Paylaş
Bizi her zamanki güler yüzlü tavrı ve herkesi kendisine hayran bırakan müthiş zarif, tevazulu haliyle karşıladı. Cemalnur Hoca yeni kitabı “Namaz”ın raflarda yerini almasının mutluluğunu yaşıyordu. Ben sordum, hoca da sağ olsun kırmadı, yorulmadı, hepsini birer birer yanıtladı. Sohbetimize oğlu Kerim Güç de katıldı. Bana da ancak üç günde toparlayabileceğim harika bir tasavvuf sohbetini sizlerle paylaşmak kaldı. Cümleten hayırlı Ramazanlar...
* İslam’ın beş şartından biri olan oruç farizasını yerine getirdiğimiz, 11 ayın sultanı Ramazan’dayız...

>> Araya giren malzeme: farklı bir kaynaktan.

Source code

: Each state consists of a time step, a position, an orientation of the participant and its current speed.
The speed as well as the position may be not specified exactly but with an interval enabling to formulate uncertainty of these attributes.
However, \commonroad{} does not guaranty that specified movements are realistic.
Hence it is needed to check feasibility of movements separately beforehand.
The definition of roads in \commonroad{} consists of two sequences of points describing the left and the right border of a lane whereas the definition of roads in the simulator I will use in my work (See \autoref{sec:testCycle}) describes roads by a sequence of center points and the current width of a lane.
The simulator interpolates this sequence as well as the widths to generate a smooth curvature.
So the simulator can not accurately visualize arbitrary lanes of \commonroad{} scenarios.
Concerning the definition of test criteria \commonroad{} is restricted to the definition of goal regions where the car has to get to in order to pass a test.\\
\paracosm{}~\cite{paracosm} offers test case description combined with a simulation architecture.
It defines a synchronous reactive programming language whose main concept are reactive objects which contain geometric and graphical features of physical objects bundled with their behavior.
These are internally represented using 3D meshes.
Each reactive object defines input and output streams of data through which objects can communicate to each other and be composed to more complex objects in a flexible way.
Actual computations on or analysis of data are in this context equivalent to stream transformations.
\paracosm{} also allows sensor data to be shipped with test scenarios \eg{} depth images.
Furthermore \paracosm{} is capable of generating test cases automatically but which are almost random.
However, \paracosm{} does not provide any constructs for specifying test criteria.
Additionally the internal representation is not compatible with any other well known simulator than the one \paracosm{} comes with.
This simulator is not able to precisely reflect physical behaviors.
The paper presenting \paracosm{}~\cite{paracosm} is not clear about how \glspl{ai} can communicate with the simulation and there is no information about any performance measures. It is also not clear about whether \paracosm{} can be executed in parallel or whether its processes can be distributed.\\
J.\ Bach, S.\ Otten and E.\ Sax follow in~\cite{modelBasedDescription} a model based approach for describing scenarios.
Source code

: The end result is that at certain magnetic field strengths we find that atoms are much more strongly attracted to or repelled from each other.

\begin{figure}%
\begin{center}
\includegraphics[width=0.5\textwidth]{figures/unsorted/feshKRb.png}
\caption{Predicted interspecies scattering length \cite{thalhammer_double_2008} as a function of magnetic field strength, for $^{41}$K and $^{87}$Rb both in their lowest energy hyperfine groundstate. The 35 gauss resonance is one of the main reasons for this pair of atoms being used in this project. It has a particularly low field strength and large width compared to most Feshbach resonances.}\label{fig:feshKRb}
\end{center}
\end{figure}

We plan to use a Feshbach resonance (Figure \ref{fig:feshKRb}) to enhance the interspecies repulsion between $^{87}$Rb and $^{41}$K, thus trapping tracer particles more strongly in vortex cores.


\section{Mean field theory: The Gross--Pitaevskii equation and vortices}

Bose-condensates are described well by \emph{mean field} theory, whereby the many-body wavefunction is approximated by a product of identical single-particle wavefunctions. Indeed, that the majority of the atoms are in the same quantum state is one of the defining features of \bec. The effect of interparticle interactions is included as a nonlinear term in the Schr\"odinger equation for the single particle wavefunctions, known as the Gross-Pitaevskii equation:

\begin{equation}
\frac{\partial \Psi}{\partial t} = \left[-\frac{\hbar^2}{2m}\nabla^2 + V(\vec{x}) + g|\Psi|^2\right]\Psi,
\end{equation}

- Ne mutlu bize oğlum! Ramazan, Allah’ın lütfuyla bütün ayların üzerinde şifa ve rahmet veren aydır. O kelimedeki her harfin bile ayrı bir manası vardır. R harfiyle başlar mesela, bu rahmet demektir. Allah’ın nurunun üzerimize yağacağı anlamına gelen N harfiyle de biter. Aslında Allah’ın üstün kıldığı ve biz kullarına fırsat olarak tanıdığı bir aydır Ramazan...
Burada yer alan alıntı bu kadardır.